Task statement: Could you copy every record below exactly, leaving out the pictures?

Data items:
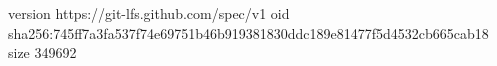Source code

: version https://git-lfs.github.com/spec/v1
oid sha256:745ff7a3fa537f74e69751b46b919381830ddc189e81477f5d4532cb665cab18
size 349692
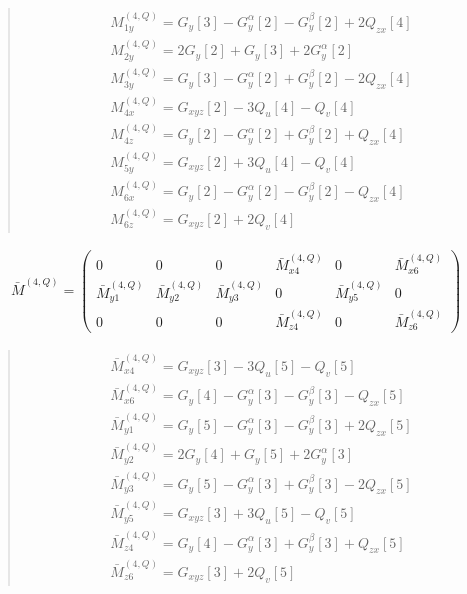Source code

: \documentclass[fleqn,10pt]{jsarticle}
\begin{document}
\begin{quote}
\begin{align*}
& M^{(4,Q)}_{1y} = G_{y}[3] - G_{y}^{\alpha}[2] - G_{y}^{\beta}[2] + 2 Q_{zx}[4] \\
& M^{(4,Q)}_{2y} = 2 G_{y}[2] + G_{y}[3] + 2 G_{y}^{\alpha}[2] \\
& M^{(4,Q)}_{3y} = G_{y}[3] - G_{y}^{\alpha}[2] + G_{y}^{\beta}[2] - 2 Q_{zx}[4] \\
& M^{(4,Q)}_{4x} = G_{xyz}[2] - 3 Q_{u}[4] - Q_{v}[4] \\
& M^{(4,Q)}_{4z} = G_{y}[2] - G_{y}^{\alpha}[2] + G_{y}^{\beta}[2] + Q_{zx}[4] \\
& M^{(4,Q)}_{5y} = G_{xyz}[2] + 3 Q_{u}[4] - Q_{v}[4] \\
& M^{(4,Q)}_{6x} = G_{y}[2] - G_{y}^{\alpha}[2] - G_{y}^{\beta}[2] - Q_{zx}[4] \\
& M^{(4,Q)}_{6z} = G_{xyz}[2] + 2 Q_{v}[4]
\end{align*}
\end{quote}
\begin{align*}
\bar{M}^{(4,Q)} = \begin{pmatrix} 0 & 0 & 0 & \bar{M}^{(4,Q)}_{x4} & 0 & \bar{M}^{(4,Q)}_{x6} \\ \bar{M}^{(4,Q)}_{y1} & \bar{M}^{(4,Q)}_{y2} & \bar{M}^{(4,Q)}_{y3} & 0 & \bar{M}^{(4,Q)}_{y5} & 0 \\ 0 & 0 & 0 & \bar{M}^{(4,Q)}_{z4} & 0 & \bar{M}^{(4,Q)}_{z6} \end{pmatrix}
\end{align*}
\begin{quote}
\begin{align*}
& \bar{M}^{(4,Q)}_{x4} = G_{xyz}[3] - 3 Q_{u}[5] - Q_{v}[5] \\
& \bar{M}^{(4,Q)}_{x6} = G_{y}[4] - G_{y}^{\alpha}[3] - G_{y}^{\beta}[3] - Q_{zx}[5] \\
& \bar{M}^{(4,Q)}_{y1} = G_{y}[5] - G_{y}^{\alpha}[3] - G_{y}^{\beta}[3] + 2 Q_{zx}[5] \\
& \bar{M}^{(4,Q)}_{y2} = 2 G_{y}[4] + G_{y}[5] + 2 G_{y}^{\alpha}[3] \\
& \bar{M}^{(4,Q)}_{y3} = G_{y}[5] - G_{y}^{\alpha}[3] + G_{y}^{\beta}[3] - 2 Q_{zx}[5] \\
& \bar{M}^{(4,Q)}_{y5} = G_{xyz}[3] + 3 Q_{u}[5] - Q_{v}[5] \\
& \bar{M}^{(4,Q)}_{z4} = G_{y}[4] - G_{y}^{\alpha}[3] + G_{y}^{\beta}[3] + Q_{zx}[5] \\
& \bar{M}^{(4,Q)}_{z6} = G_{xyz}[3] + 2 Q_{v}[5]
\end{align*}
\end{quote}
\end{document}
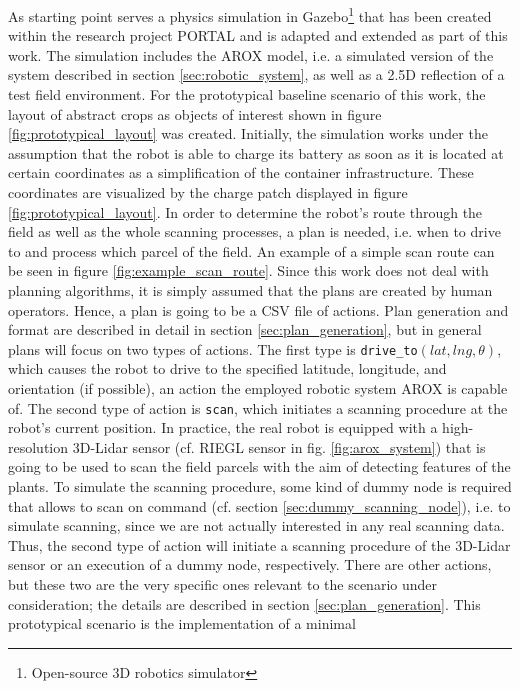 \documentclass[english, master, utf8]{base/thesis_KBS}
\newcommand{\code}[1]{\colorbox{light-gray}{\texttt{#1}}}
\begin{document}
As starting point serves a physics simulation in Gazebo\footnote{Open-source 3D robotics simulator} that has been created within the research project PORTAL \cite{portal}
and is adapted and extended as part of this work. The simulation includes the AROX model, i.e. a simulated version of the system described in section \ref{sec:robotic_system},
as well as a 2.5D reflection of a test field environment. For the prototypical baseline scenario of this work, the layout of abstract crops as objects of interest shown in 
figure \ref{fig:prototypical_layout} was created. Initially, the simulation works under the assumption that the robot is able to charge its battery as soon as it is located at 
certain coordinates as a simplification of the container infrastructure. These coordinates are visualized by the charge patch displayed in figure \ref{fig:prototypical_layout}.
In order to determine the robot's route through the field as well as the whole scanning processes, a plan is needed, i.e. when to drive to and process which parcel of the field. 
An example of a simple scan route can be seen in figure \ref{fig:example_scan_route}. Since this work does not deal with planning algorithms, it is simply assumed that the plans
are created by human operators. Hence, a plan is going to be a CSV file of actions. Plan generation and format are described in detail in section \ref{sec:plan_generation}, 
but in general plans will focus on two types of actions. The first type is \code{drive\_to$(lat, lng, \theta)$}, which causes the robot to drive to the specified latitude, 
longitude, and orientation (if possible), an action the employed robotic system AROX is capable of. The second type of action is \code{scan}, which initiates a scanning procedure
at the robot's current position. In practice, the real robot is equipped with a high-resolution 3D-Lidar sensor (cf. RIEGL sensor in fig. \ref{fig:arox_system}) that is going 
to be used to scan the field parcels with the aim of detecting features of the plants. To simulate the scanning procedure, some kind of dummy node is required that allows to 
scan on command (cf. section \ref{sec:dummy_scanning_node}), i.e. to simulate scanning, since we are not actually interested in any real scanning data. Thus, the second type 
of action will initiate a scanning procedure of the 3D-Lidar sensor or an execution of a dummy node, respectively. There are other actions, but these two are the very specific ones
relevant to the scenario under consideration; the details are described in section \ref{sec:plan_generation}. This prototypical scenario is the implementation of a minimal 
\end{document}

Answer:
Source code

: version https://git-lfs.github.com/spec/v1
oid sha256:745ff7a3fa537f74e69751b46b919381830ddc189e81477f5d4532cb665cab18
size 349692
Source code

: \documentclass[fleqn,10pt]{jsarticle}
\begin{document}
\begin{quote}
\begin{align*}
& M^{(4,Q)}_{1y} = G_{y}[3] - G_{y}^{\alpha}[2] - G_{y}^{\beta}[2] + 2 Q_{zx}[4] \\
& M^{(4,Q)}_{2y} = 2 G_{y}[2] + G_{y}[3] + 2 G_{y}^{\alpha}[2] \\
& M^{(4,Q)}_{3y} = G_{y}[3] - G_{y}^{\alpha}[2] + G_{y}^{\beta}[2] - 2 Q_{zx}[4] \\
& M^{(4,Q)}_{4x} = G_{xyz}[2] - 3 Q_{u}[4] - Q_{v}[4] \\
& M^{(4,Q)}_{4z} = G_{y}[2] - G_{y}^{\alpha}[2] + G_{y}^{\beta}[2] + Q_{zx}[4] \\
& M^{(4,Q)}_{5y} = G_{xyz}[2] + 3 Q_{u}[4] - Q_{v}[4] \\
& M^{(4,Q)}_{6x} = G_{y}[2] - G_{y}^{\alpha}[2] - G_{y}^{\beta}[2] - Q_{zx}[4] \\
& M^{(4,Q)}_{6z} = G_{xyz}[2] + 2 Q_{v}[4]
\end{align*}
\end{quote}
\begin{align*}
\bar{M}^{(4,Q)} = \begin{pmatrix} 0 & 0 & 0 & \bar{M}^{(4,Q)}_{x4} & 0 & \bar{M}^{(4,Q)}_{x6} \\ \bar{M}^{(4,Q)}_{y1} & \bar{M}^{(4,Q)}_{y2} & \bar{M}^{(4,Q)}_{y3} & 0 & \bar{M}^{(4,Q)}_{y5} & 0 \\ 0 & 0 & 0 & \bar{M}^{(4,Q)}_{z4} & 0 & \bar{M}^{(4,Q)}_{z6} \end{pmatrix}
\end{align*}
\begin{quote}
\begin{align*}
& \bar{M}^{(4,Q)}_{x4} = G_{xyz}[3] - 3 Q_{u}[5] - Q_{v}[5] \\
& \bar{M}^{(4,Q)}_{x6} = G_{y}[4] - G_{y}^{\alpha}[3] - G_{y}^{\beta}[3] - Q_{zx}[5] \\
& \bar{M}^{(4,Q)}_{y1} = G_{y}[5] - G_{y}^{\alpha}[3] - G_{y}^{\beta}[3] + 2 Q_{zx}[5] \\
& \bar{M}^{(4,Q)}_{y2} = 2 G_{y}[4] + G_{y}[5] + 2 G_{y}^{\alpha}[3] \\
& \bar{M}^{(4,Q)}_{y3} = G_{y}[5] - G_{y}^{\alpha}[3] + G_{y}^{\beta}[3] - 2 Q_{zx}[5] \\
& \bar{M}^{(4,Q)}_{y5} = G_{xyz}[3] + 3 Q_{u}[5] - Q_{v}[5] \\
& \bar{M}^{(4,Q)}_{z4} = G_{y}[4] - G_{y}^{\alpha}[3] + G_{y}^{\beta}[3] + Q_{zx}[5] \\
& \bar{M}^{(4,Q)}_{z6} = G_{xyz}[3] + 2 Q_{v}[5]
\end{align*}
\end{quote}
\end{document}
 \documentclass[english, master, utf8]{base/thesis_KBS}
\newcommand{\code}[1]{\colorbox{light-gray}{\texttt{#1}}}
\begin{document}
As starting point serves a physics simulation in Gazebo\footnote{Open-source 3D robotics simulator} that has been created within the research project PORTAL \cite{portal}
and is adapted and extended as part of this work. The simulation includes the AROX model, i.e. a simulated version of the system described in section \ref{sec:robotic_system},
as well as a 2.5D reflection of a test field environment. For the prototypical baseline scenario of this work, the layout of abstract crops as objects of interest shown in 
figure \ref{fig:prototypical_layout} was created. Initially, the simulation works under the assumption that the robot is able to charge its battery as soon as it is located at 
certain coordinates as a simplification of the container infrastructure. These coordinates are visualized by the charge patch displayed in figure \ref{fig:prototypical_layout}.
In order to determine the robot's route through the field as well as the whole scanning processes, a plan is needed, i.e. when to drive to and process which parcel of the field. 
An example of a simple scan route can be seen in figure \ref{fig:example_scan_route}. Since this work does not deal with planning algorithms, it is simply assumed that the plans
are created by human operators. Hence, a plan is going to be a CSV file of actions. Plan generation and format are described in detail in section \ref{sec:plan_generation}, 
but in general plans will focus on two types of actions. The first type is \code{drive\_to$(lat, lng, \theta)$}, which causes the robot to drive to the specified latitude, 
longitude, and orientation (if possible), an action the employed robotic system AROX is capable of. The second type of action is \code{scan}, which initiates a scanning procedure
at the robot's current position. In practice, the real robot is equipped with a high-resolution 3D-Lidar sensor (cf. RIEGL sensor in fig. \ref{fig:arox_system}) that is going 
to be used to scan the field parcels with the aim of detecting features of the plants. To simulate the scanning procedure, some kind of dummy node is required that allows to 
scan on command (cf. section \ref{sec:dummy_scanning_node}), i.e. to simulate scanning, since we are not actually interested in any real scanning data. Thus, the second type 
of action will initiate a scanning procedure of the 3D-Lidar sensor or an execution of a dummy node, respectively. There are other actions, but these two are the very specific ones
relevant to the scenario under consideration; the details are described in section \ref{sec:plan_generation}. This prototypical scenario is the implementation of a minimal 
\end{document}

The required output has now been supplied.